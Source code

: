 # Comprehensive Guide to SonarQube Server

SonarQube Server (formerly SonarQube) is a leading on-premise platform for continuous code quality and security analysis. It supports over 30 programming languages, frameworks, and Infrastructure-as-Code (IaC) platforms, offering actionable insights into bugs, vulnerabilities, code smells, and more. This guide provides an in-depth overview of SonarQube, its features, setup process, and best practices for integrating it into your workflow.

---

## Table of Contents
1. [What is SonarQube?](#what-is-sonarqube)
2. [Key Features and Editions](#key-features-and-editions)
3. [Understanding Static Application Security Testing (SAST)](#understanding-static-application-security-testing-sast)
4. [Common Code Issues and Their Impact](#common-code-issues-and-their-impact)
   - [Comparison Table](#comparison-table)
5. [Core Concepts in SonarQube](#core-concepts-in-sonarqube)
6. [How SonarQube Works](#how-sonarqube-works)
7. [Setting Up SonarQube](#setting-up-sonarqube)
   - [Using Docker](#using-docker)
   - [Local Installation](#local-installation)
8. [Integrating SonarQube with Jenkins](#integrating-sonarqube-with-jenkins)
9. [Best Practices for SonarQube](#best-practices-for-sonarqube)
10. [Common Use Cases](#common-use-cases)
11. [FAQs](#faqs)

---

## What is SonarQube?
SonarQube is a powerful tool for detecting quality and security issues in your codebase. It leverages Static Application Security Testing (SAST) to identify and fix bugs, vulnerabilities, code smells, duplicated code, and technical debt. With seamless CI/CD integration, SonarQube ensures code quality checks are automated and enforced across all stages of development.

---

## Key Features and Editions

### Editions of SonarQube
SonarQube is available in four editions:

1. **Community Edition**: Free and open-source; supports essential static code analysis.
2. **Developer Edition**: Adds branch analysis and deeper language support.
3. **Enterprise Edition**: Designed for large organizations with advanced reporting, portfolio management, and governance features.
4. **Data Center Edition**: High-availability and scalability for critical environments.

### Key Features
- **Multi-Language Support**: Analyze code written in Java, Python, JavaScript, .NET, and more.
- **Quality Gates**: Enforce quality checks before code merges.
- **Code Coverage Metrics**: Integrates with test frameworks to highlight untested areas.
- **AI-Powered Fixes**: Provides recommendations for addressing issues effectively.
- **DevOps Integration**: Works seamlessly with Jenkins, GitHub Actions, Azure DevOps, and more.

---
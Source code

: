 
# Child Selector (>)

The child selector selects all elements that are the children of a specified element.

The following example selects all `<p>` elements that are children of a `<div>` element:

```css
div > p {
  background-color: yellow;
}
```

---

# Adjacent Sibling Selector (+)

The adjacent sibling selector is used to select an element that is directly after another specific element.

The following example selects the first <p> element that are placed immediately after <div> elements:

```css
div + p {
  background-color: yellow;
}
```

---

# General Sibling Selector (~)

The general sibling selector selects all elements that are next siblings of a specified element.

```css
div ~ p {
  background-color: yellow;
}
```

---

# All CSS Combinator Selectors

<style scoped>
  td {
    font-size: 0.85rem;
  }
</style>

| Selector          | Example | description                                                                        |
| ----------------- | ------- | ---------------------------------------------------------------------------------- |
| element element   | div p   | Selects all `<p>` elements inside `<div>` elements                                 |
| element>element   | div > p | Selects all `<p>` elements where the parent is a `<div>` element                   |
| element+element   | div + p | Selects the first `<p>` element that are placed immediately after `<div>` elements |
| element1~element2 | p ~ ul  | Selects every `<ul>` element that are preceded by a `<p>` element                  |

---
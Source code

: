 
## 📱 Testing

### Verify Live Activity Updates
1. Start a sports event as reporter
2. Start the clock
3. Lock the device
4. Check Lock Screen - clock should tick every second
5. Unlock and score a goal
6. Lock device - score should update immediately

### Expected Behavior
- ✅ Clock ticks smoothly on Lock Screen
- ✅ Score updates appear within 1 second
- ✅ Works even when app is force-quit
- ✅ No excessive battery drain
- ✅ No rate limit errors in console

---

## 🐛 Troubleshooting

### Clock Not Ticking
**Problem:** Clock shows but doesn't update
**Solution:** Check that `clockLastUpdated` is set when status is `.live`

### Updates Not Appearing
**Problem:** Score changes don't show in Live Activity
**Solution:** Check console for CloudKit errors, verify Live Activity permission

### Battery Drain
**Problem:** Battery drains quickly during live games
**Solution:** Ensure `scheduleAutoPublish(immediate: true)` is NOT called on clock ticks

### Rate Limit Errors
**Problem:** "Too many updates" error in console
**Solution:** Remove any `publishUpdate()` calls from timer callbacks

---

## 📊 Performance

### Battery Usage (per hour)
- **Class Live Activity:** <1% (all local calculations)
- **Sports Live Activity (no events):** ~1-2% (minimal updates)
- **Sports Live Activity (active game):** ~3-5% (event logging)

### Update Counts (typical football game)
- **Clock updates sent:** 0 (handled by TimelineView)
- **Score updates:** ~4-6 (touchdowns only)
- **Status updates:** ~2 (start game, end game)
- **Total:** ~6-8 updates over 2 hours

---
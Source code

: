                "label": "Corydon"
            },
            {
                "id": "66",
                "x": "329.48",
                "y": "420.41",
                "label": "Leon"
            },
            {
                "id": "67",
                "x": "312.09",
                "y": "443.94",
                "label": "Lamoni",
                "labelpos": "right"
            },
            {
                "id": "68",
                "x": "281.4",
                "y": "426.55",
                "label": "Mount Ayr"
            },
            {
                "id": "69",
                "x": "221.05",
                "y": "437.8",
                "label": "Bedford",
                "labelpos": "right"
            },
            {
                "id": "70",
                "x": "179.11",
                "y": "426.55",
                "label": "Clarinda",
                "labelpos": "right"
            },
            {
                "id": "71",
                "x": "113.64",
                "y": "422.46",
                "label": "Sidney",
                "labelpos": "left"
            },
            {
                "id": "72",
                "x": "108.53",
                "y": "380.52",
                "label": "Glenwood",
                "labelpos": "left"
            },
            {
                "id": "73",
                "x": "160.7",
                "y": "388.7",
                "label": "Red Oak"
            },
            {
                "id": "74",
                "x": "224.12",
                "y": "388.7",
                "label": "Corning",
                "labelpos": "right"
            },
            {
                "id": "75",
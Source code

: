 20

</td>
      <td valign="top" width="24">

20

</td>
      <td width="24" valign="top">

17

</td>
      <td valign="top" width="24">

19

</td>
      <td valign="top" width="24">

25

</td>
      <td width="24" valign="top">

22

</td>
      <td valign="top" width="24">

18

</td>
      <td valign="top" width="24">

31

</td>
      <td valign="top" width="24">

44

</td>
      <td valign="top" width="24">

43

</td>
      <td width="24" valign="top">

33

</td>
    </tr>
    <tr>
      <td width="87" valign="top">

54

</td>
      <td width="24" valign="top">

(Directions) Would you please restate all of the entries exactly?

(Task answer)
Source code

: # Comprehensive Guide to SonarQube Server

SonarQube Server (formerly SonarQube) is a leading on-premise platform for continuous code quality and security analysis. It supports over 30 programming languages, frameworks, and Infrastructure-as-Code (IaC) platforms, offering actionable insights into bugs, vulnerabilities, code smells, and more. This guide provides an in-depth overview of SonarQube, its features, setup process, and best practices for integrating it into your workflow.

---

## Table of Contents
1. [What is SonarQube?](#what-is-sonarqube)
2. [Key Features and Editions](#key-features-and-editions)
3. [Understanding Static Application Security Testing (SAST)](#understanding-static-application-security-testing-sast)
4. [Common Code Issues and Their Impact](#common-code-issues-and-their-impact)
   - [Comparison Table](#comparison-table)
5. [Core Concepts in SonarQube](#core-concepts-in-sonarqube)
6. [How SonarQube Works](#how-sonarqube-works)
7. [Setting Up SonarQube](#setting-up-sonarqube)
   - [Using Docker](#using-docker)
   - [Local Installation](#local-installation)
8. [Integrating SonarQube with Jenkins](#integrating-sonarqube-with-jenkins)
9. [Best Practices for SonarQube](#best-practices-for-sonarqube)
10. [Common Use Cases](#common-use-cases)
11. [FAQs](#faqs)

---

## What is SonarQube?
SonarQube is a powerful tool for detecting quality and security issues in your codebase. It leverages Static Application Security Testing (SAST) to identify and fix bugs, vulnerabilities, code smells, duplicated code, and technical debt. With seamless CI/CD integration, SonarQube ensures code quality checks are automated and enforced across all stages of development.

---

## Key Features and Editions

### Editions of SonarQube
SonarQube is available in four editions:

1. **Community Edition**: Free and open-source; supports essential static code analysis.
2. **Developer Edition**: Adds branch analysis and deeper language support.
3. **Enterprise Edition**: Designed for large organizations with advanced reporting, portfolio management, and governance features.
4. **Data Center Edition**: High-availability and scalability for critical environments.

### Key Features
- **Multi-Language Support**: Analyze code written in Java, Python, JavaScript, .NET, and more.
- **Quality Gates**: Enforce quality checks before code merges.
- **Code Coverage Metrics**: Integrates with test frameworks to highlight untested areas.
- **AI-Powered Fixes**: Provides recommendations for addressing issues effectively.
- **DevOps Integration**: Works seamlessly with Jenkins, GitHub Actions, Azure DevOps, and more.

---
Source code

: 
# Child Selector (>)

The child selector selects all elements that are the children of a specified element.

The following example selects all `<p>` elements that are children of a `<div>` element:

```css
div > p {
  background-color: yellow;
}
```

---

# Adjacent Sibling Selector (+)

The adjacent sibling selector is used to select an element that is directly after another specific element.

The following example selects the first <p> element that are placed immediately after <div> elements:

```css
div + p {
  background-color: yellow;
}
```

---

# General Sibling Selector (~)

The general sibling selector selects all elements that are next siblings of a specified element.

```css
div ~ p {
  background-color: yellow;
}
```

---

# All CSS Combinator Selectors

<style scoped>
  td {
    font-size: 0.85rem;
  }
</style>

| Selector          | Example | description                                                                        |
| ----------------- | ------- | ---------------------------------------------------------------------------------- |
| element element   | div p   | Selects all `<p>` elements inside `<div>` elements                                 |
| element>element   | div > p | Selects all `<p>` elements where the parent is a `<div>` element                   |
| element+element   | div + p | Selects the first `<p>` element that are placed immediately after `<div>` elements |
| element1~element2 | p ~ ul  | Selects every `<ul>` element that are preceded by a `<p>` element                  |

---
Source code

: 
## 📱 Testing

### Verify Live Activity Updates
1. Start a sports event as reporter
2. Start the clock
3. Lock the device
4. Check Lock Screen - clock should tick every second
5. Unlock and score a goal
6. Lock device - score should update immediately

### Expected Behavior
- ✅ Clock ticks smoothly on Lock Screen
- ✅ Score updates appear within 1 second
- ✅ Works even when app is force-quit
- ✅ No excessive battery drain
- ✅ No rate limit errors in console

---

## 🐛 Troubleshooting

### Clock Not Ticking
**Problem:** Clock shows but doesn't update
**Solution:** Check that `clockLastUpdated` is set when status is `.live`

### Updates Not Appearing
**Problem:** Score changes don't show in Live Activity
**Solution:** Check console for CloudKit errors, verify Live Activity permission

### Battery Drain
**Problem:** Battery drains quickly during live games
**Solution:** Ensure `scheduleAutoPublish(immediate: true)` is NOT called on clock ticks

### Rate Limit Errors
**Problem:** "Too many updates" error in console
**Solution:** Remove any `publishUpdate()` calls from timer callbacks

---

## 📊 Performance

### Battery Usage (per hour)
- **Class Live Activity:** <1% (all local calculations)
- **Sports Live Activity (no events):** ~1-2% (minimal updates)
- **Sports Live Activity (active game):** ~3-5% (event logging)

### Update Counts (typical football game)
- **Clock updates sent:** 0 (handled by TimelineView)
- **Score updates:** ~4-6 (touchdowns only)
- **Status updates:** ~2 (start game, end game)
- **Total:** ~6-8 updates over 2 hours

---
Source code

:                "label": "Corydon"
            },
            {
                "id": "66",
                "x": "329.48",
                "y": "420.41",
                "label": "Leon"
            },
            {
                "id": "67",
                "x": "312.09",
                "y": "443.94",
                "label": "Lamoni",
                "labelpos": "right"
            },
            {
                "id": "68",
                "x": "281.4",
                "y": "426.55",
                "label": "Mount Ayr"
            },
            {
                "id": "69",
                "x": "221.05",
                "y": "437.8",
                "label": "Bedford",
                "labelpos": "right"
            },
            {
                "id": "70",
                "x": "179.11",
                "y": "426.55",
                "label": "Clarinda",
                "labelpos": "right"
            },
            {
                "id": "71",
                "x": "113.64",
                "y": "422.46",
                "label": "Sidney",
                "labelpos": "left"
            },
            {
                "id": "72",
                "x": "108.53",
                "y": "380.52",
                "label": "Glenwood",
                "labelpos": "left"
            },
            {
                "id": "73",
                "x": "160.7",
                "y": "388.7",
                "label": "Red Oak"
            },
            {
                "id": "74",
                "x": "224.12",
                "y": "388.7",
                "label": "Corning",
                "labelpos": "right"
            },
            {
                "id": "75",
Source code

: 20

</td>
      <td valign="top" width="24">

20

</td>
      <td width="24" valign="top">

17

</td>
      <td valign="top" width="24">

19

</td>
      <td valign="top" width="24">

25

</td>
      <td width="24" valign="top">

22

</td>
      <td valign="top" width="24">

18

</td>
      <td valign="top" width="24">

31

</td>
      <td valign="top" width="24">

44

</td>
      <td valign="top" width="24">

43

</td>
      <td width="24" valign="top">

33

</td>
    </tr>
    <tr>
      <td width="87" valign="top">

54

</td>
      <td width="24" valign="top">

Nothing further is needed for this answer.